PURPOSE: As new evidence is available, the International Late Effects of Childhood Cancer Guideline Harmonization Group has updated breast cancer surveillance recommendations for female survivors of childhood, adolescent, and young adult cancer. METHODS: We used evidence-based methods to apply new knowledge in refining the international harmonized recommendations developed in 2013. The guideline panel updated the systematic literature review, developed evidence summaries, appraised the evidence, and updated recommendations on the basis of evidence, clinical judgement, and consideration of benefits versus the harms of the surveillance interventions while attaining flexibility in implementation across different health care systems. The GRADE Evidence-to-Decision framework was used to translate evidence to recommendations. A survivor information form was developed to counsel survivors about the potential harms and benefits of surveillance. RESULTS: The literature update identified new study findings related to the effects of prescribed moderate-dose chest radiation (10 to 19 Gy), radiation dose-volume, anthracyclines and alkylating agents in non-chest irradiated survivors, and the effects of ovarian function on breast cancer risk.
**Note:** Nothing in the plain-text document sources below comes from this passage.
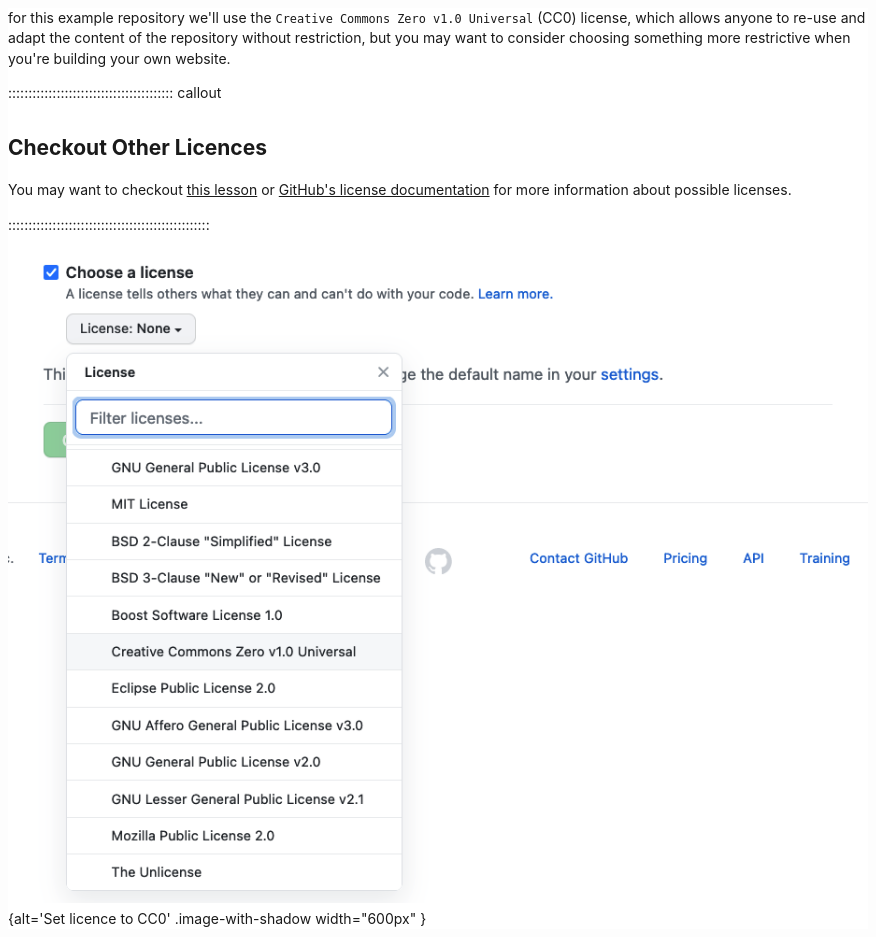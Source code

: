 for this example repository we'll use the `Creative Commons Zero v1.0 Universal` (CC0) license,
which allows anyone to re-use and adapt the content of the repository without restriction,
but you may want to consider choosing something more restrictive when you're building
your own website.

:::::::::::::::::::::::::::::::::::::::::  callout

## Checkout Other Licences

You may want to checkout [this lesson](https://swcarpentry.github.io/git-novice/11-licensing/index.html) or
[GitHub's license documentation](https://docs.github.com/en/free-pro-team@latest/github/creating-cloning-and-archiving-repositories/licensing-a-repository)
for more information about possible licenses.


::::::::::::::::::::::::::::::::::::::::::::::::::

![](fig/set_CC0_license.png){alt='Set licence to CC0' .image-with-shadow width="600px" }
Moreover, new data from prospective investigations were available regarding the performance metrics of mammography and magnetic resonance imaging among survivors of Hodgkin lymphoma. Modified recommendations include the performance of mammography and breast magnetic resonance imaging for survivors treated with 10 Gy or greater chest radiation (strong recommendation) and upper abdominal radiation exposing breast tissue at a young age (moderate recommendation) at least annually up to age 60 years. As a result of inconsistent evidence, no recommendation could be formulated for routine breast cancer surveillance for survivors treated with any type of anthracyclines in the absence of chest radiation. CONCLUSION: The newly identified evidence prompted significant change to the recommendations formulated in 2013 related to moderate-dose chest radiation and anthracycline exposure as well as breast cancer surveillance modality.